Identify touch points within the environment ecosystem which should be amenable
for changes with changes in business priorities
Let us see
an example. A B2C website may have an extremely fast backend RDS system linked
to it since the business priority during normal working hours is speed of
response to user clicks. But during off peak hours, when business computational
load of the day’s operations on the RDS becomes high, the business priority may
no longer be the same. The hosting cloud environment must be flexible enough and
be able to adapt itself when such business priorities change
With the
Cloud, it is relatively easy to collect stats on how architectural decisions
affect workload behaviour. Unlike with traditional data centers, with this
data, it is possible to make changes to the environment for the better
performance of workloads. In other words, it is important to have levers built into
the system which can be tweaked to improve operational efficiency
It is
important to anticipate failures. Think of what-if scenarios and get a good
understanding of what the impact on business will be in each of these scenarios.
Also come up with response strategies and test them out to ensure they will be
effective in real-life situations
Let us try
to understand this with an example. It is normal to see workload volumes
increasing during certain predetermined hours or days. After configuring your
system to scale up when workload increases, simulate a failure scenario wherein
auto scaling doesn’t happen in response to increased workload. What would be
the response of admin personnel in this situation. There needs to be a clearly
chalked out SOP when a situation like this is encountered and test whether this
works
To the
extent possible, always automate the response to an event. AWS provides
multiple ways to do this. Cloudwatch is a service which lends itself admirably
for these use cases. CloudWatch event rules and CloudWatch alarms are examples
which can be leveraged here
Security
Although
this term sounds as if it is self explanatory, this is probably one of the most
challenging pillars to implement, especially in industries where data is
sensitive
Often, security issues happen due to lack of understanding and implementation of the most basic best practices. Before attempts are made to implement complex and fancy security procedures, ensure that some of the more fundamental, common sense security best practices are taken care of. This can potentially address most of the concerns
One of the top things that needs to be kept in mind while implementing security for data, systems and assets is that security needs to be implemented at multiple levels and layers. For your use case(s), figure out which are these levels and layers
Both data at rest and in motion needs to be protected. Data in motion can either be flowing within AWS touchpoints or it could be from on-prem to cloud or vice versa. Encrypting data in motion can be a challenging task. There are multiple options AWS provides for encrypting data in motion and the following are the best practices
Principals need to be given permissions based on the least privilege principle and separation of duties need to be enforced.

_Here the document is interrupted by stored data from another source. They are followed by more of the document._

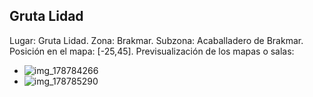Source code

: ## Gruta Lidad
Lugar: Gruta Lidad.
Zona: Brakmar.
Subzona: Acaballadero de Brakmar.
Posición en el mapa: [-25,45].
Previsualización de los mapas o salas:
- ![img_178784266](https://media.discordapp.net/attachments/1115311447145193482/1115340461167624342/178784266.jpg)
- ![img_178785290](https://media.discordapp.net/attachments/1115311447145193482/1115340492431958137/178785290.jpg)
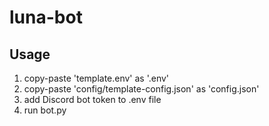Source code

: # luna-bot
## Usage
1) copy-paste 'template.env' as '.env'
2) copy-paste 'config/template-config.json' as 'config.json'
3) add Discord bot token to .env file
4) run bot.py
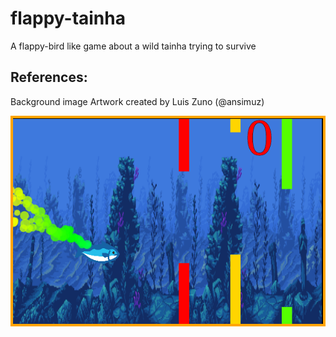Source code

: # flappy-tainha

A flappy-bird like game about a wild tainha trying to survive

## References:

Background image Artwork created by Luis Zuno (@ansimuz)

![flappy-tainha](imgs/flappy_tainha.png)
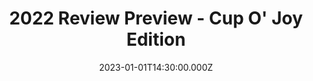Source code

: ---
video:
  type: vimeo
  id: 786813725
speaker:
  permalink: shannon-smay
  name: Shannon Smay
title: 2022 Review Preview - Cup O' Joy Edition
image: ""
date: 2023-01-01T14:30:00.000Z
---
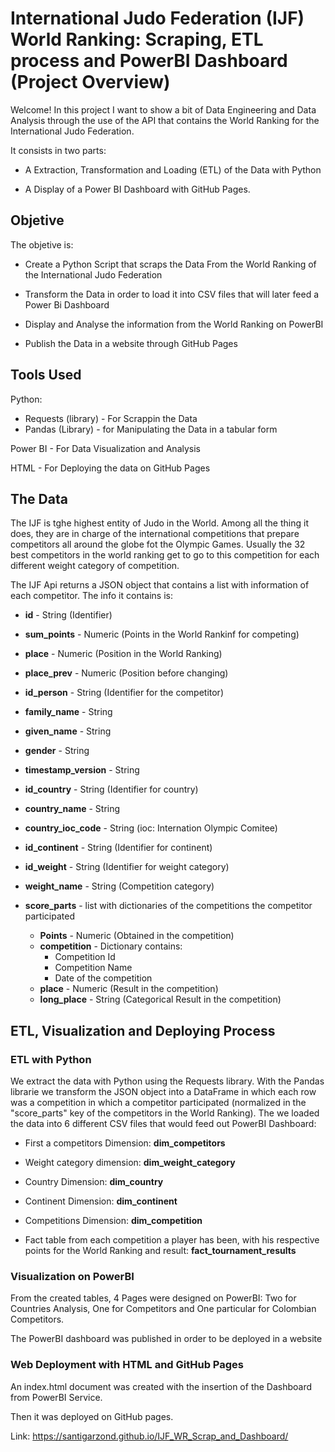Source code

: # International Judo Federation (IJF) World Ranking: Scraping, ETL process and PowerBI Dashboard (Project Overview)

Welcome! In this project I want to show a bit of Data Engineering and Data Analysis through the use of the API that contains the World Ranking for the International Judo Federation.

It consists in two parts:

- A Extraction, Transformation and Loading (ETL) of the Data with Python

- A Display of a Power BI Dashboard with GitHub Pages.

## Objetive
The objetive is:

- Create a Python Script that scraps the Data From the World Ranking of the International Judo Federation 

- Transform the Data in order to load it into CSV files that will later feed a Power Bi Dashboard

- Display and Analyse the information from the World Ranking on PowerBI

- Publish the Data in a website through GitHub Pages


## Tools Used
Python:

- Requests (library) - For Scrappin the Data
- Pandas (Library) - for Manipulating the Data in a tabular form

Power BI - For Data Visualization and Analysis

HTML - For Deploying the data on GitHub Pages

## The Data
The IJF is tghe highest entity of Judo in the World. Among all the thing it does, they are in charge of the international competitions that prepare competitors all around the globe fot the Olympic Games. Usually the 32 best competitors in the world ranking get to go to this competition for each different weight category of competition.

The IJF Api returns a JSON object that contains a list with information of each competitor.
The info it contains is:

- **id** - String (Identifier)

- **sum_points** - Numeric (Points in the World Rankinf for competing)

- **place** - Numeric (Position in the World Ranking)

- **place_prev** - Numeric (Position before changing)

- **id_person** - String (Identifier for the competitor)

- **family_name** - String

- **given_name** - String

- **gender** - String

- **timestamp_version** - String

- **id_country** - String (Identifier for country)

- **country_name** - String

- **country_ioc_code** - String (ioc: Internation Olympic Comitee)

- **id_continent** - String (Identifier for continent)

- **id_weight** - String (Identifier for weight category)

- **weight_name** - String (Competition category)

- **score_parts** - list with dictionaries of the competitions the competitor participated

    - **Points** - Numeric (Obtained in the competition)
    - **competition** - Dictionary contains:
        - Competition Id
        - Competition Name
        - Date of the competition
    - **place** - Numeric (Result in the competition)
    - **long_place** - String (Categorical Result in the competition)

## ETL, Visualization and Deploying Process

### ETL with Python

We extract the data with Python using the Requests library. With the Pandas librarie we transform the JSON object into a DataFrame in which each row was a competition in which a competitor participated (normalized in the "score_parts" key of the competitors in the World Ranking). The we loaded the data into 6 different CSV files that would feed out PowerBI Dashboard:

- First a competitors Dimension: **dim_competitors**

- Weight category dimension: **dim_weight_category**

- Country Dimension: **dim_country**

- Continent Dimension: **dim_continent**

- Competitions Dimension: **dim_competition**

- Fact table from each competition a player has been, with his respective points for the World Ranking and result: **fact_tournament_results**

### Visualization on PowerBI

From the created tables, 4 Pages were designed on PowerBI: Two for Countries Analysis, One for Competitors and One particular for Colombian Competitors.

The PowerBI dashboard was published in order to be deployed in a website

### Web Deployment with HTML and GitHub Pages

An index.html document was created with the insertion of the Dashboard from PowerBI Service.

Then it was deployed on GitHub pages.

 <a target="_blank"> Link: https://santigarzond.github.io/IJF_WR_Scrap_and_Dashboard/</a> 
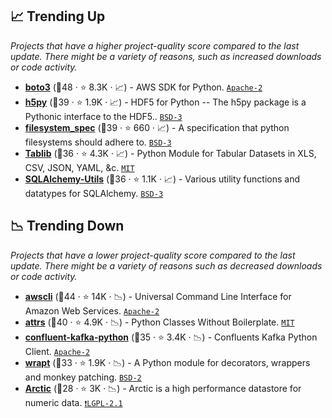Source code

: ## 📈 Trending Up

_Projects that have a higher project-quality score compared to the last update. There might be a variety of reasons, such as increased downloads or code activity._

- <b><a href="https://github.com/boto/boto3">boto3</a></b> (🥇48 ·  ⭐ 8.3K · 📈) - AWS SDK for Python. <code><a href="http://bit.ly/3nYMfla">Apache-2</a></code>
- <b><a href="https://github.com/h5py/h5py">h5py</a></b> (🥈39 ·  ⭐ 1.9K · 📈) - HDF5 for Python -- The h5py package is a Pythonic interface to the HDF5.. <code><a href="http://bit.ly/3aKzpTv">BSD-3</a></code>
- <b><a href="https://github.com/fsspec/filesystem_spec">filesystem_spec</a></b> (🥇39 ·  ⭐ 660 · 📈) - A specification that python filesystems should adhere to. <code><a href="http://bit.ly/3aKzpTv">BSD-3</a></code>
- <b><a href="https://github.com/jazzband/tablib">Tablib</a></b> (🥇36 ·  ⭐ 4.3K · 📈) - Python Module for Tabular Datasets in XLS, CSV, JSON, YAML, &c. <code><a href="http://bit.ly/34MBwT8">MIT</a></code>
- <b><a href="https://github.com/kvesteri/sqlalchemy-utils">SQLAlchemy-Utils</a></b> (🥈36 ·  ⭐ 1.1K · 📈) - Various utility functions and datatypes for SQLAlchemy. <code><a href="http://bit.ly/3aKzpTv">BSD-3</a></code>

## 📉 Trending Down

_Projects that have a lower project-quality score compared to the last update. There might be a variety of reasons such as decreased downloads or code activity._

- <b><a href="https://github.com/aws/aws-cli">awscli</a></b> (🥇44 ·  ⭐ 14K · 📉) - Universal Command Line Interface for Amazon Web Services. <code><a href="http://bit.ly/3nYMfla">Apache-2</a></code>
- <b><a href="https://github.com/python-attrs/attrs">attrs</a></b> (🥇40 ·  ⭐ 4.9K · 📉) - Python Classes Without Boilerplate. <code><a href="http://bit.ly/34MBwT8">MIT</a></code>
- <b><a href="https://github.com/confluentinc/confluent-kafka-python">confluent-kafka-python</a></b> (🥈35 ·  ⭐ 3.4K · 📉) - Confluents Kafka Python Client. <code><a href="http://bit.ly/3nYMfla">Apache-2</a></code>
- <b><a href="https://github.com/GrahamDumpleton/wrapt">wrapt</a></b> (🥈33 ·  ⭐ 1.9K · 📉) - A Python module for decorators, wrappers and monkey patching. <code><a href="http://bit.ly/3rqEWVr">BSD-2</a></code>
- <b><a href="https://github.com/man-group/arctic">Arctic</a></b> (🥉28 ·  ⭐ 3K · 📉) - Arctic is a high performance datastore for numeric data. <code><a href="https://tldrlegal.com/search?q=LGPL-2.1">❗️LGPL-2.1</a></code>

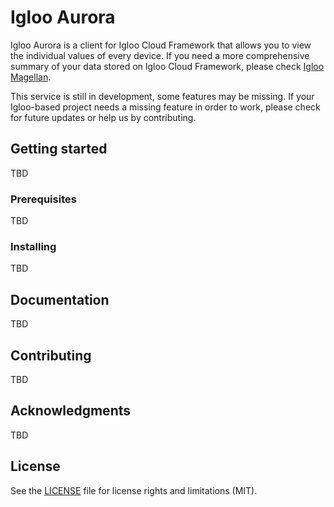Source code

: # Igloo Aurora
Igloo Aurora is a client for Igloo Cloud Framework that allows you to view the individual values of every device. If you need a more comprehensive summary of your data stored on Igloo Cloud Framework, please check [Igloo Magellan](http:https://github.com/hellowitlab/iglooMagellan).

This service is still in development, some features may be missing. If your Igloo-based project needs a missing feature in order to work, please check for future updates or help us by contributing.
## Getting started
TBD
### Prerequisites
TBD
### Installing
TBD
## Documentation
TBD
## Contributing
TBD
## Acknowledgments
TBD
## License
See the [LICENSE](https://github.com/hellowitlab/iglooAurora/blob/master/LICENSE) file for license rights and limitations (MIT).
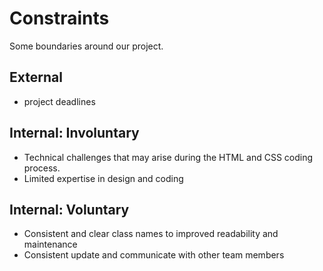 # Constraints

Some boundaries around our project.

## External

- project deadlines

<!--
  constraints coming from the outside that your team has no control over.
  These may include:
  - project deadlines
  - UI design or color schemes
  - technologies (sometimes a client will tell you what to use)
-->

## Internal: Involuntary

<!--
  constraints that come from within your team, and you have no control over.
  They may include:
  - each of your individual skill levels
  - amount of time available to work on the project
-->

- Technical challenges that may arise during the HTML and CSS coding process.
- Limited expertise in design and coding

## Internal: Voluntary

<!--
  constraints that your team decided on to help scope the project. they may include:
  - coding style & conventions
  - agree on a code review checklist for the project repository
  - the number of hours you want to spend working
  - only using the colors black and white
-->

- Consistent and clear class names to improved readability and maintenance
- Consistent update and communicate with other team members
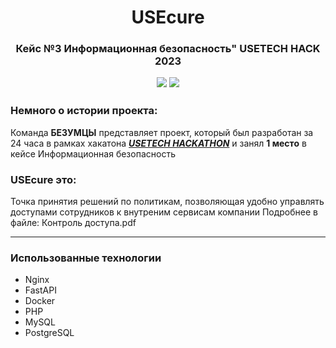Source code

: <h1 align='center'>USEcure</h1>
<h3 align='center'>
Кейс №3 Информационная безопасность"
USETECH HACK 2023

<img src="https://img.shields.io/badge/USETECH-gray?style=plastic&logo=git&logoColor=green&link=https%3A%2F%2Fusetechhack.ru%2F"> <img src="https://img.shields.io/badge/%D0%9A%D0%BE%D0%BC%D0%B0%D0%BD%D0%B4%D0%B0%20%D0%91%D0%95%D0%97%D0%A3%D0%9C%D0%A6%D0%AB-green?style=plastic&
">
</h3>



<h3>Немного о истории проекта:</h3>
<p>Команда <b>БЕЗУМЦЫ</b> представляет проект, который был разработан за 24 часа в рамках хакатона <a href="https://usetechhack.ru/">
    <b><i>USETECH HACKATHON</i></b></a> и занял <b>1 место</b> в кейсе Информационная безопасность
</p>

### USEcure это:
<p>Точка принятия решений по политикам, позволяющая удобно управлять доступами сотрудников к внутреним сервисам компании
Подробнее в файле: Контроль доступа.pdf</p>


---

### Использованные технологии

<ul>
  <li>Nginx </li>
  <li>FastAPI</li>
  <li>Docker </li>
  <li>PHP </li>
  <li>MySQL</li>
  <li>PostgreSQL</li>
</ul>
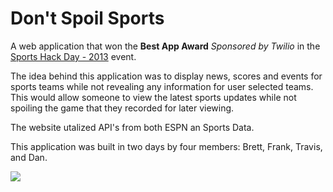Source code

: Don't Spoil Sports
==============

A web application that won the **Best App Award** *Sponsored by Twilio* in the [Sports Hack Day - 2013](http://sportshackday.com/) event.

The idea behind this application was to display news, scores and events for sports teams while not revealing any information for user selected teams. This would allow someone to view the latest sports updates while not spoiling the game that they recorded for later viewing.

The website utalized API's from both ESPN an Sports Data.

This application was built in two days by four members: Brett, Frank, Travis, and Dan.

![](http://batie.com/dontspoilsports/images/team.jpg)




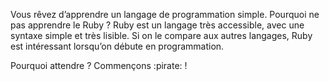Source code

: Vous rêvez d’apprendre un langage de programmation simple.  Pourquoi ne pas apprendre le Ruby ? 
Ruby est un langage très accessible, avec une syntaxe simple et très lisible.
Si on le compare aux autres langages, Ruby est intéressant lorsqu’on débute en programmation.

Pourquoi attendre ? Commençons :pirate: !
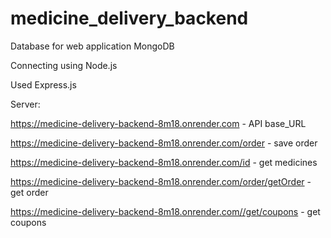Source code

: # medicine_delivery_backend

Database for web application MongoDB

Connecting using Node.js

Used Express.js

Server:

https://medicine-delivery-backend-8m18.onrender.com  - API base_URL

https://medicine-delivery-backend-8m18.onrender.com/order - save order 

https://medicine-delivery-backend-8m18.onrender.com/id - get medicines

https://medicine-delivery-backend-8m18.onrender.com/order/getOrder - get order

https://medicine-delivery-backend-8m18.onrender.com//get/coupons -  get coupons
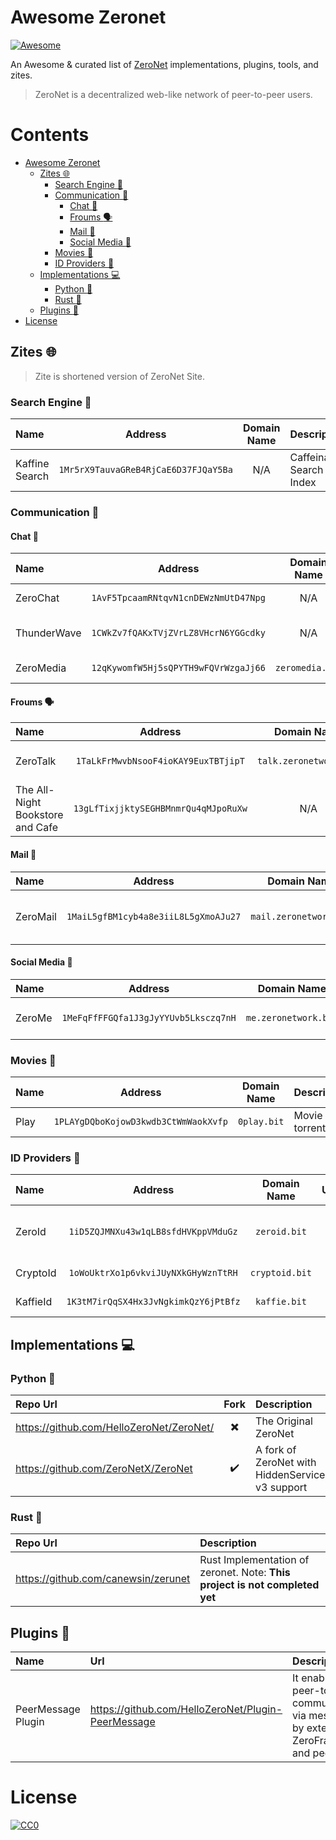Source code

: # Awesome Zeronet

[![Awesome](https://cdn.rawgit.com/sindresorhus/awesome/d7305f38d29fed78fa85652e3a63e154dd8e8829/media/badge.svg)](https://github.com/sindresorhus/awesome)

An Awesome & curated list of [ZeroNet](https://en.wikipedia.org/wiki/ZeroNet) implementations, plugins, tools, and zites.

> ZeroNet is a decentralized web-like network of peer-to-peer users.

# Contents

- [Awesome Zeronet](#awesome-zeronet)
  - [Zites :globe_with_meridians:](#zites-globe_with_meridians)
    - [Search Engine :mag_right:](#search-engine-mag_right)
    - [Communication :busts_in_silhouette:](communication-busts_in_silhouette)
      - [Chat :speech_balloon:](#chat-speech_balloon)
      - [Froums :speaking_head:](#froums-speaking_head)
      - [Mail :email:](#mail-email)
      - [Social Media :busts_in_silhouette:](#social-media-busts_in_silhouette)
    - [Movies :movie_camera:](#movies-movie_camera)
    - [ID Providers :page_with_curl:](#id-providers-page_with_curl)
  - [Implementations :computer:](#implementations-computer)
    - [Python :snake:](#python-snake)
    - [Rust :crab:](#rust-crap)
  - [Plugins :electric_plug:](#plugins-electric_plug)
- [License](#license)

## Zites :globe_with_meridians:

> Zite is shortened version of ZeroNet Site.

### Search Engine :mag_right:

| Name | Address | Domain Name | Description |
|:---- | :---: | :---: | :--- |
| Kaffine Search | `1Mr5rX9TauvaGReB4RjCaE6D37FJQaY5Ba` | N/A | Caffeinated Search & Index |

### Communication :busts_in_silhouette:

#### Chat :speech_balloon:

| Name | Address | Domain Name | Description |
| :--- | :---: | :---: | :--- |
| ZeroChat | `1AvF5TpcaamRNtqvN1cnDEWzNmUtD47Npg` | N/A | Original ZeroChat |
| ThunderWave | `1CWkZv7fQAKxTVjZVrLZ8VHcrN6YGGcdky` | N/A | A beautiful chat for ZeroNet |
| ZeroMedia | `12qKywomfW5Hj5sQPYTH9wFQVrWzgaJj66` | `zeromedia.bit` | Decentralized chat-room |

#### Froums :speaking_head:
 
| Name | Address | Domain Name | Description |
| :--- | :---: | :---: | :--- |
| ZeroTalk | `1TaLkFrMwvbNsooF4ioKAY9EuxTBTjipT` | `talk.zeronetwork.bit` | Decentralized forum with ZeroID |
| The All-Night Bookstore and Cafe | `13gLfTixjjktySEGHBMnmrQu4qMJpoRuXw` | N/A | A Friendly Local Forum |

#### Mail :email:

| Name | Address | Domain Name | Description |
| :--- | :---: | :---: | :--- |
| ZeroMail | `1MaiL5gfBM1cyb4a8e3iiL8L5gXmoAJu27` | `mail.zeronetwork.bit` | End-to-end encrypted messaging |

#### Social Media :busts_in_silhouette:

| Name | Address | Domain Name | Description |
| :--- | :---: | :---: | :--- |
| ZeroMe | `1MeFqFfFFGQfa1J3gJyYYUvb5Lksczq7nH` | `me.zeronetwork.bit` | Twitter-like social media |

### Movies :movie_camera:

| Name | Address | Domain Name | Description |
| :--- | :---: | :---: | :--- |
| Play | `1PLAYgDQboKojowD3kwdb3CtWmWaokXvfp` | `0play.bit` | Movie torrents |

### ID Providers :page_with_curl:

| Name | Address | Domain Name | UniqueIDs | Decentralized | Description |
| :--- | :---: | :---: | :---: | :---: | :--- |
| ZeroId | `1iD5ZQJMNXu43w1qLB8sfdHVKppVMduGz` | `zeroid.bit` | :heavy_check_mark: | :heavy_multiplication_x: | Sample trusted authorization provider |
| CryptoId | `1oWoUktrXo1p6vkviJUyNXkGHyWznTtRH` | `cryptoid.bit` | :heavy_multiplication_x: | :heavy_check_mark: | Decentralized ID provider | 
| KaffieId | `1K3tM7irQqSX4Hx3JvNgkimkQzY6jPtBfz` | `kaffie.bit` | :heavy_multiplication_x: | :heavy_check_mark: | Decentralized ID provider |

## Implementations :computer:

### Python :snake:

| Repo Url | Fork | Description |
| :--- | :---: | :--- |
| https://github.com/HelloZeroNet/ZeroNet/ | :heavy_multiplication_x: | The Original ZeroNet |
| https://github.com/ZeroNetX/ZeroNet | :heavy_check_mark: | A fork of ZeroNet with HiddenService v3 support |

### Rust :crab:

| Repo Url | Description |
| :--- | :--- |
| https://github.com/canewsin/zerunet | Rust Implementation of zeronet. Note: **This project is not completed yet**|

## Plugins :electric_plug:

| Name | Url | Description |
| :--- | :--- | :--- |
| PeerMessage Plugin | https://github.com/HelloZeroNet/Plugin-PeerMessage | It enables peer-to-peer communication via messages by extending ZeroFrame API and peer API. |

# License

[![CC0](http://mirrors.creativecommons.org/presskit/buttons/88x31/svg/cc-zero.svg)](https://creativecommons.org/publicdomain/zero/1.0)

Reduce/eliminate reliance on long term static credentials.
Security environment must support time travel in order to pinpoint a principal who has executed a particular command.
It is very important to have an incident management system in place. In spite of good security mechanisms, there will be incidents. Teams must be able to isolate systems under attack at very short notice.
Automate the incident response
Run simulations of security breaches and have the appropriate team detect breaches in the minimum time possible.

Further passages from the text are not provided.